Excerpts of “Dear Leader” by Jang Jin-sun, a North Korean poet who caught the eye of Kim Jong Il, and was eventually invited for a private audience with him; then later defected.
As I progressed through school, … I had no choice but to immerse myself, like everyone else, in the Supreme Leader. … Even when I turned to novels or poetry, whatever book I opened, it was the same: the Korean language served to tell the story of two protagonists alone, Kim Il-sung and Kim Jong-il.
In North Korea, gaining access to any foreign culture is a crime of “revisionism”, but there is a “hundred copy collection” (each book limited to a hundred copies) available to the elite, so that they might receive a cultural grounding to help them carry out their jobs as leaders, diplomats and propagandists. … In the strict apartheid of North Korea, the use of language is tightly controlled across different classes of people. Above all, the language used for reference to the Supreme Leader is set apart in its grammar and vocabulary.

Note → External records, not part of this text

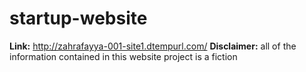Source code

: # startup-website
**Link:** http://zahrafayya-001-site1.dtempurl.com/
**Disclaimer:** all of the information contained in this website project is a fiction
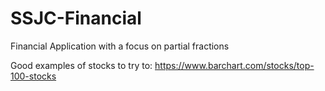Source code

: # SSJC-Financial
Financial Application with a focus on partial fractions

Good examples of stocks to try to:
https://www.barchart.com/stocks/top-100-stocks
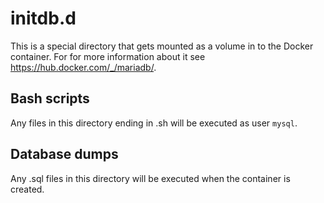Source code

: initdb.d
========

This is a special directory that gets mounted as a volume in to the Docker container.
For for more information about it see https://hub.docker.com/_/mariadb/.

## Bash scripts

Any files in this directory ending in .sh will be executed as user `mysql`.
 
## Database dumps

Any .sql files in this directory will be executed when the container is created.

Kim Il-sung is always “great”, and “greatness” must always belong to the Supreme Leader alone; but Byron taught me that the word could be used to describe any one of us, and that every one of us could dare to partake in such qualities.
I know that no dictatorship can be successful merely by force. A dictator may use a form of religious cult to demand an unquestioning and heartfelt obedience from each individual, or a myth of racial superiority to bind the loyalty of many to one selfish cause. North Korea is no exception in the modern history of totalitarianism. There are the brutal political camps that physically shut away the lives of North Korean people; but there is also a dictatorship of the mind, the political prison where thought and expression are stifled. North Korea’s dictatorship of force over its people – its police-state system, the inescapable surveillance, the party’s invocation of the “Supreme Leader’s will”, overruling even the national constitution – cannot end while the dictatorship of the mind prevails.
The only power that will undermine the dictatorship of the mind is the realization that it is possible not only for the regime to lie to its people, but that it has done so, deliberately and constantly. My people cannot be free until each of us acknowledges that the Revolutionary History of the Leader is not the true reality of North Korea.